*** Begin section ***
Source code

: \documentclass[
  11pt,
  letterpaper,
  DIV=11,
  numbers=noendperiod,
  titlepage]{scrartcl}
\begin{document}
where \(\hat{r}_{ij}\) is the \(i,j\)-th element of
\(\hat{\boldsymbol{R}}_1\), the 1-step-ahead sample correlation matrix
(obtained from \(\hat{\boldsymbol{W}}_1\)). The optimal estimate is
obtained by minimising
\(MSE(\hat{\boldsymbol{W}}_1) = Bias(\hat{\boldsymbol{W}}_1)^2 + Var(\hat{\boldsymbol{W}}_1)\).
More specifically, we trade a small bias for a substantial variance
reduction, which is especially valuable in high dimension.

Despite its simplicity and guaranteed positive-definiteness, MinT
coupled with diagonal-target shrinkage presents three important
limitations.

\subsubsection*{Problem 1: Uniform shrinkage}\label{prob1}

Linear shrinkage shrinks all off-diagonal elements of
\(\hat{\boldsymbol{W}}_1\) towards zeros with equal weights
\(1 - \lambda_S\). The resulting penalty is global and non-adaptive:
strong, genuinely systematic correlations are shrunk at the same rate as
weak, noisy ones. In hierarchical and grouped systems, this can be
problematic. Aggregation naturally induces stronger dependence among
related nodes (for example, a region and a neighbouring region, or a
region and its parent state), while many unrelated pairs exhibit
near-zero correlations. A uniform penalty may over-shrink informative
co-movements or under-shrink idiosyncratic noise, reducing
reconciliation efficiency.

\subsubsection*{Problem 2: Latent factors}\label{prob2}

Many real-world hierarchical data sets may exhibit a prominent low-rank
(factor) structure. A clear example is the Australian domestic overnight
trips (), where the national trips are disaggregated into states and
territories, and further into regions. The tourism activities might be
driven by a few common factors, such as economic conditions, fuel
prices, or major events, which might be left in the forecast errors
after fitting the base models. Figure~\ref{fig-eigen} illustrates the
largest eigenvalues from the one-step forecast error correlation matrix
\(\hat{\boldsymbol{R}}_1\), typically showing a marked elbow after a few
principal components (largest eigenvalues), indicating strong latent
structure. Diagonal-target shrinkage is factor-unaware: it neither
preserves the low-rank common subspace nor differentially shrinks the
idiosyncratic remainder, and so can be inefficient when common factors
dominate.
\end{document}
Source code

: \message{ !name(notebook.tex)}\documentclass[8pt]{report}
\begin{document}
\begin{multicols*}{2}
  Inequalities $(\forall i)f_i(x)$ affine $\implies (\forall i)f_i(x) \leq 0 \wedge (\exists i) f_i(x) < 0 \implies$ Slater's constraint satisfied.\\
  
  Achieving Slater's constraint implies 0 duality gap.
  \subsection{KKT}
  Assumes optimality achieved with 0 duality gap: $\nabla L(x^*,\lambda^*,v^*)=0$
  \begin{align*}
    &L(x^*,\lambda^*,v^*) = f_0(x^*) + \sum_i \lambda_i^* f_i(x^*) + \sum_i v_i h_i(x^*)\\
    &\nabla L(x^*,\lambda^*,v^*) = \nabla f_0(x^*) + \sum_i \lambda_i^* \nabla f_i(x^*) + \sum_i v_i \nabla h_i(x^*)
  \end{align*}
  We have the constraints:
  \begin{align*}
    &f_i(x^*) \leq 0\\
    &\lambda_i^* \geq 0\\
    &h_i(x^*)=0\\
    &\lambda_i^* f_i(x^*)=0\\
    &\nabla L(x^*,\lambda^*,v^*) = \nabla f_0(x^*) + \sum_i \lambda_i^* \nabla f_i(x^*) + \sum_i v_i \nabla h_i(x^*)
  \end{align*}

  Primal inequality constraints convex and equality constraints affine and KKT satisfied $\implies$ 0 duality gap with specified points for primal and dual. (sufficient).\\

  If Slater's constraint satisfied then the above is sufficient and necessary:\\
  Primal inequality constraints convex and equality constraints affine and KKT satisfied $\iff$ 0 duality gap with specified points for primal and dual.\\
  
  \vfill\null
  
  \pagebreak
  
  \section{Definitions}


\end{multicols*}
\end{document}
*** End section ***
[WORK REQUIRED] None of the records may be skipped; each is to be repeated exactly.

[OUTPUT FOR THIS TASK]
Source code

: \documentclass[
  11pt,
  letterpaper,
  DIV=11,
  numbers=noendperiod,
  titlepage]{scrartcl}
\begin{document}
where \(\hat{r}_{ij}\) is the \(i,j\)-th element of
\(\hat{\boldsymbol{R}}_1\), the 1-step-ahead sample correlation matrix
(obtained from \(\hat{\boldsymbol{W}}_1\)). The optimal estimate is
obtained by minimising
\(MSE(\hat{\boldsymbol{W}}_1) = Bias(\hat{\boldsymbol{W}}_1)^2 + Var(\hat{\boldsymbol{W}}_1)\).
More specifically, we trade a small bias for a substantial variance
reduction, which is especially valuable in high dimension.

Despite its simplicity and guaranteed positive-definiteness, MinT
coupled with diagonal-target shrinkage presents three important
limitations.

\subsubsection*{Problem 1: Uniform shrinkage}\label{prob1}

Linear shrinkage shrinks all off-diagonal elements of
\(\hat{\boldsymbol{W}}_1\) towards zeros with equal weights
\(1 - \lambda_S\). The resulting penalty is global and non-adaptive:
strong, genuinely systematic correlations are shrunk at the same rate as
weak, noisy ones. In hierarchical and grouped systems, this can be
problematic. Aggregation naturally induces stronger dependence among
related nodes (for example, a region and a neighbouring region, or a
region and its parent state), while many unrelated pairs exhibit
near-zero correlations. A uniform penalty may over-shrink informative
co-movements or under-shrink idiosyncratic noise, reducing
reconciliation efficiency.

\subsubsection*{Problem 2: Latent factors}\label{prob2}

Many real-world hierarchical data sets may exhibit a prominent low-rank
(factor) structure. A clear example is the Australian domestic overnight
trips (), where the national trips are disaggregated into states and
territories, and further into regions. The tourism activities might be
driven by a few common factors, such as economic conditions, fuel
prices, or major events, which might be left in the forecast errors
after fitting the base models. Figure~\ref{fig-eigen} illustrates the
largest eigenvalues from the one-step forecast error correlation matrix
\(\hat{\boldsymbol{R}}_1\), typically showing a marked elbow after a few
principal components (largest eigenvalues), indicating strong latent
structure. Diagonal-target shrinkage is factor-unaware: it neither
preserves the low-rank common subspace nor differentially shrinks the
idiosyncratic remainder, and so can be inefficient when common factors
dominate.
\end{document}
Source code

: \message{ !name(notebook.tex)}\documentclass[8pt]{report}
\begin{document}
\begin{multicols*}{2}
  Inequalities $(\forall i)f_i(x)$ affine $\implies (\forall i)f_i(x) \leq 0 \wedge (\exists i) f_i(x) < 0 \implies$ Slater's constraint satisfied.\\
  
  Achieving Slater's constraint implies 0 duality gap.
  \subsection{KKT}
  Assumes optimality achieved with 0 duality gap: $\nabla L(x^*,\lambda^*,v^*)=0$
  \begin{align*}
    &L(x^*,\lambda^*,v^*) = f_0(x^*) + \sum_i \lambda_i^* f_i(x^*) + \sum_i v_i h_i(x^*)\\
    &\nabla L(x^*,\lambda^*,v^*) = \nabla f_0(x^*) + \sum_i \lambda_i^* \nabla f_i(x^*) + \sum_i v_i \nabla h_i(x^*)
  \end{align*}
  We have the constraints:
  \begin{align*}
    &f_i(x^*) \leq 0\\
    &\lambda_i^* \geq 0\\
    &h_i(x^*)=0\\
    &\lambda_i^* f_i(x^*)=0\\
    &\nabla L(x^*,\lambda^*,v^*) = \nabla f_0(x^*) + \sum_i \lambda_i^* \nabla f_i(x^*) + \sum_i v_i \nabla h_i(x^*)
  \end{align*}

  Primal inequality constraints convex and equality constraints affine and KKT satisfied $\implies$ 0 duality gap with specified points for primal and dual. (sufficient).\\

  If Slater's constraint satisfied then the above is sufficient and necessary:\\
  Primal inequality constraints convex and equality constraints affine and KKT satisfied $\iff$ 0 duality gap with specified points for primal and dual.\\
  
  \vfill\null
  
  \pagebreak
  
  \section{Definitions}


\end{multicols*}
\end{document}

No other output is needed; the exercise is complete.